• Given entries:
=== Begin Enclosure ===

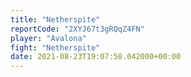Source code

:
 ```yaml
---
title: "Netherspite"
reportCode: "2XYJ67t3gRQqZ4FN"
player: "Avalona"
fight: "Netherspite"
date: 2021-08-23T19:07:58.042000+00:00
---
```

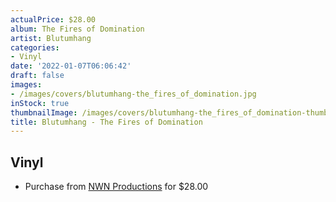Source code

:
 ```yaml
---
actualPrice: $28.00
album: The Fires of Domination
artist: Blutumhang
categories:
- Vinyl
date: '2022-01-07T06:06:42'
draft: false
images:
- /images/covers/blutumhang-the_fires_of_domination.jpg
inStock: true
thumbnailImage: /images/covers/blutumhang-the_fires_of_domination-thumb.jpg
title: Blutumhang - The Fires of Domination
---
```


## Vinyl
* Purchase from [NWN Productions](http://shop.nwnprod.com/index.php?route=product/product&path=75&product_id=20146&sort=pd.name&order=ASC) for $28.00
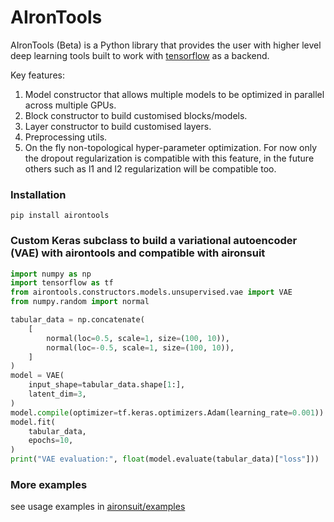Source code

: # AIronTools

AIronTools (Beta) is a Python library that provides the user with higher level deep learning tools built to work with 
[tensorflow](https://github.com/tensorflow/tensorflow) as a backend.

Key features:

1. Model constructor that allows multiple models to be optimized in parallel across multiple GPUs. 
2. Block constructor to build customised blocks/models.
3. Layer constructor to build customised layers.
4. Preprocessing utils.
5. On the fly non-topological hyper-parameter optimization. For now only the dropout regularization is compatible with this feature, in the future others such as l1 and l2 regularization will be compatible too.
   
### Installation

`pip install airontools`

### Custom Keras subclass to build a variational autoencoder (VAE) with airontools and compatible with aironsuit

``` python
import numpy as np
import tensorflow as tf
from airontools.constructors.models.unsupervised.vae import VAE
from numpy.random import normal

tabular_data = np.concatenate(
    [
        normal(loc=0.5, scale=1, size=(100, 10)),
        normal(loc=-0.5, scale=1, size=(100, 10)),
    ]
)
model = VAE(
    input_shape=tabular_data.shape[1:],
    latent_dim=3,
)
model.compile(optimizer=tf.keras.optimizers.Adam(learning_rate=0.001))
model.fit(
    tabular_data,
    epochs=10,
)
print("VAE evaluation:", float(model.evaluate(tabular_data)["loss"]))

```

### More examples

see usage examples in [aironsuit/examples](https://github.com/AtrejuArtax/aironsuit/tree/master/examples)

=== End Enclosure ===
=== Begin Enclosure ===

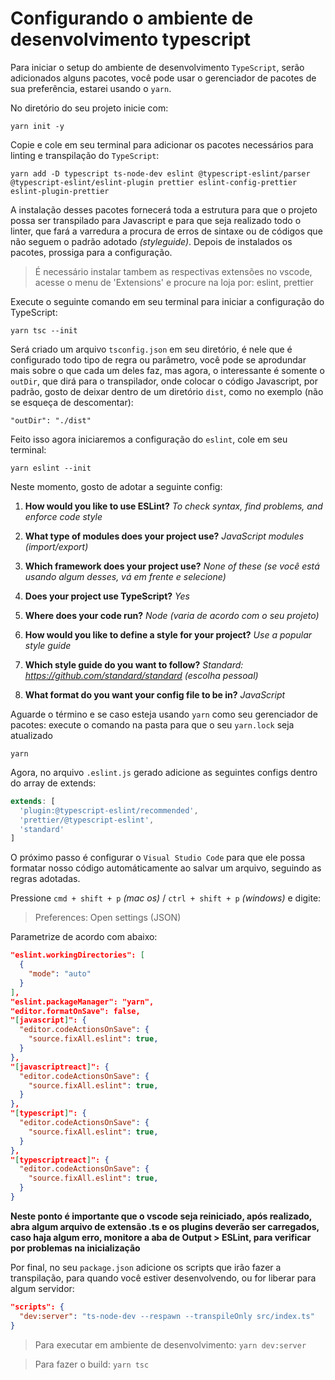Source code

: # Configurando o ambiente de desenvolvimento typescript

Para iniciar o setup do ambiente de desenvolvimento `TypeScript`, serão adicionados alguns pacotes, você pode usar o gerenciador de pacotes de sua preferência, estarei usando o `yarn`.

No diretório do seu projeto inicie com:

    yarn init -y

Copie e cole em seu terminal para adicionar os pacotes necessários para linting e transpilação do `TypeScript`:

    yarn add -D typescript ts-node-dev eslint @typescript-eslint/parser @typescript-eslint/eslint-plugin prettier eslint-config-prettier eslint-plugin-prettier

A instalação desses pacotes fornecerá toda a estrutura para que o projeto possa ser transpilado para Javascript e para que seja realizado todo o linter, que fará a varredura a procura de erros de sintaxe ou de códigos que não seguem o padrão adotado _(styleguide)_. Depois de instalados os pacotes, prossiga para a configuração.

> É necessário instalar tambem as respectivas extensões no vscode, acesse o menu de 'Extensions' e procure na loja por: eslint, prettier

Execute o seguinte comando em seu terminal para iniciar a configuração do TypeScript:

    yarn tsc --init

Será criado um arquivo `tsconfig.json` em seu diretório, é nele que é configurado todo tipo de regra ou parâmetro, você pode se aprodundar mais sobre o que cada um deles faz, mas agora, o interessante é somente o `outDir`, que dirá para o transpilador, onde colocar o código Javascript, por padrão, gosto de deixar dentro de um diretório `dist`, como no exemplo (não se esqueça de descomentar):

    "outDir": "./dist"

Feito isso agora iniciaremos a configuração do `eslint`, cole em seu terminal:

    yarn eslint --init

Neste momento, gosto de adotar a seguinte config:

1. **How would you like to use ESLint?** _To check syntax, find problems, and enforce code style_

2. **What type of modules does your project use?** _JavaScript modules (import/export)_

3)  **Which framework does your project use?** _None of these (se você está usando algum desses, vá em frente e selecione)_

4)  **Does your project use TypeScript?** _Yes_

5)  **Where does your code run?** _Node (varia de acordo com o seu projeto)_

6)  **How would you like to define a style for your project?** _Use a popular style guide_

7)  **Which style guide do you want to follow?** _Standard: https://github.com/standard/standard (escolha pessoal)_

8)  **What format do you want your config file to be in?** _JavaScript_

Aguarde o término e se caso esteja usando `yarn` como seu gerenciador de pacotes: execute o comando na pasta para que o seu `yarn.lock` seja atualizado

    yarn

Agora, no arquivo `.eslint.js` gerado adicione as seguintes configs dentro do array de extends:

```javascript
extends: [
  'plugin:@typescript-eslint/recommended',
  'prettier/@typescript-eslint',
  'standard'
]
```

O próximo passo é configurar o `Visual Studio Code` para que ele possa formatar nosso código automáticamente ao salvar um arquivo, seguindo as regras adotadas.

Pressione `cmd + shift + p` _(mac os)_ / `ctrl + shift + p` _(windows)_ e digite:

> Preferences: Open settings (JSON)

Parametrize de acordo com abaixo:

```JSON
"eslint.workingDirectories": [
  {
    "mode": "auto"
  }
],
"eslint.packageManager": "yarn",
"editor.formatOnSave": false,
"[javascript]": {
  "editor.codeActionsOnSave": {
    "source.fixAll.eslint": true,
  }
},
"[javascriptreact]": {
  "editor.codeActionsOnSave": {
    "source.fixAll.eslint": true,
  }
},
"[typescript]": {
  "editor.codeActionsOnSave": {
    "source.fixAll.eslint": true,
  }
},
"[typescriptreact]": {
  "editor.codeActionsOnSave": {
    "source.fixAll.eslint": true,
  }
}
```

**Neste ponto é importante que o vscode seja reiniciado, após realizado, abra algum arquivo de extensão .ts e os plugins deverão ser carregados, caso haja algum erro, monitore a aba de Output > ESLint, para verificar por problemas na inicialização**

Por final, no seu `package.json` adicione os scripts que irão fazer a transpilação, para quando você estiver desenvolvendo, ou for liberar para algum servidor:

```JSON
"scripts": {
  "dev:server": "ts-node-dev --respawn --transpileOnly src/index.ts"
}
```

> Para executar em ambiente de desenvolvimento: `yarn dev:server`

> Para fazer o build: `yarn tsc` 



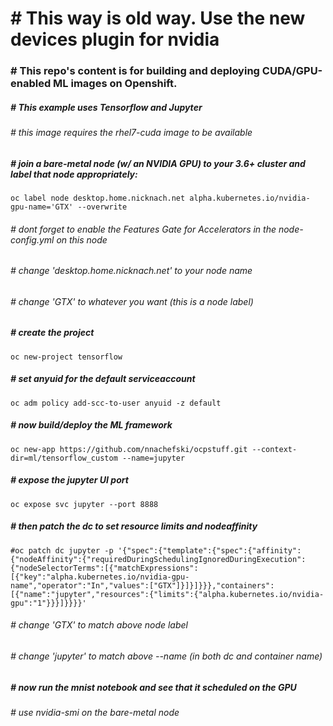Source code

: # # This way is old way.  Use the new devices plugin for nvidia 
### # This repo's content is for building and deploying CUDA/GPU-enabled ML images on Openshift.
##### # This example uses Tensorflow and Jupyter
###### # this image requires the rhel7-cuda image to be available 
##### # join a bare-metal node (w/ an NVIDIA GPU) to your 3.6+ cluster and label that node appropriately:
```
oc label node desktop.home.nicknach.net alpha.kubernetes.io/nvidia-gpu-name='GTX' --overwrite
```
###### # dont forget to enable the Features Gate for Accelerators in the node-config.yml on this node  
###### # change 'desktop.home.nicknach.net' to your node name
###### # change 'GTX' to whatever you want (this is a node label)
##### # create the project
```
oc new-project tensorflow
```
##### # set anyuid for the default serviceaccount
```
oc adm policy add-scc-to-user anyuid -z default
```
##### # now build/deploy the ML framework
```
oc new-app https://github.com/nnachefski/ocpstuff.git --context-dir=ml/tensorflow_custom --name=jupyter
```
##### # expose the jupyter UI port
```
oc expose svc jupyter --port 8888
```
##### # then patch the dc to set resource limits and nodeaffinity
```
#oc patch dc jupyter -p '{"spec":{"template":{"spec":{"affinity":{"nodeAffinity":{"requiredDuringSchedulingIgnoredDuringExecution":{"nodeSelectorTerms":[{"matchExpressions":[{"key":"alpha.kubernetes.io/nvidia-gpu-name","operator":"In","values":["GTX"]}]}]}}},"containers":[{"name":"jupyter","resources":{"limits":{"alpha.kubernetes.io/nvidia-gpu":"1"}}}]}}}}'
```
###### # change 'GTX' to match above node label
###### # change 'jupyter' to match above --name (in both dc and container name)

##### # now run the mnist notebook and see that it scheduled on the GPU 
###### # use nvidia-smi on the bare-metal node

=== End Enclosure ===

• Task details: Wherever the string "scale" appears in the entries, copy that line.

• Output for this exercise:
        normal(loc=0.5, scale=1, size=(100, 10)),
        normal(loc=-0.5, scale=1, size=(100, 10)),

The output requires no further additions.